__Supplied records__.
::::::::
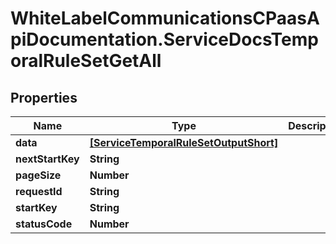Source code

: # WhiteLabelCommunicationsCPaasApiDocumentation.ServiceDocsTemporalRuleSetGetAll

## Properties

Name | Type | Description | Notes
------------ | ------------- | ------------- | -------------
**data** | [**[ServiceTemporalRuleSetOutputShort]**](ServiceTemporalRuleSetOutputShort.md) |  | [optional] 
**nextStartKey** | **String** |  | [optional] 
**pageSize** | **Number** |  | [optional] 
**requestId** | **String** |  | [optional] 
**startKey** | **String** |  | [optional] 
**statusCode** | **Number** |  | [optional] 


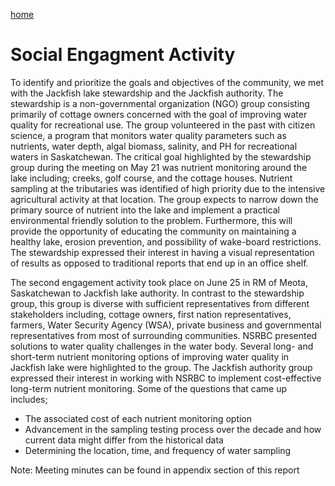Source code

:---
---

[home](home.html)

# Social Engagment Activity

To identify and prioritize the goals and objectives of the community, we met with the Jackfish lake stewardship and the Jackfish authority. The stewardship is a non-governmental organization (NGO) group consisting primarily of cottage owners concerned with the goal of improving water quality for recreational use. The group volunteered in the past with citizen science, a program that monitors water quality parameters such as nutrients, water depth, algal biomass, salinity, and PH for recreational waters in Saskatchewan. The critical goal highlighted by the stewardship group during the meeting on May 21 was nutrient monitoring around the lake including; creeks, golf course, and the cottage houses. Nutrient sampling at the tributaries was identified of high priority due to the intensive agricultural activity at that location. The group expects to narrow down the primary source of nutrient into the lake and implement a practical environmental friendly solution to the problem. Furthermore, this will provide the opportunity of educating the community on maintaining a healthy lake, erosion prevention, and possibility of wake-board restrictions. The stewardship expressed their interest in having a visual representation of results as opposed to traditional reports that end up in an office shelf.

The second engagement activity took place on June 25 in RM of Meota, Saskatchewan to Jackfish lake authority. In contrast to the stewardship group, this group is diverse with sufficient representatives from different stakeholders including, cottage owners, first nation representatives, farmers, Water Security Agency (WSA), private business and governmental representatives from most of surrounding communities. NSRBC presented solutions to water quality challenges in the water body. Several long- and short-term nutrient monitoring options of improving water quality in Jackfish lake were highlighted to the group. The Jackfish authority group expressed their interest in working with NSRBC to implement cost-effective long-term nutrient monitoring. Some of the questions that came up includes;

* The associated cost of each nutrient monitoring option
* Advancement in the sampling testing process over the decade and how current data might differ from the historical data
* Determining the location, time, and frequency of water sampling

Note: Meeting minutes can be found in appendix section of this report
::::::::
__Task prompt__.
Lines in the data that hold "String" must be located and copied.

__Written reply__.
**nextStartKey** | **String** |  | [optional] 
**requestId** | **String** |  | [optional] 
**startKey** | **String** |  | [optional] 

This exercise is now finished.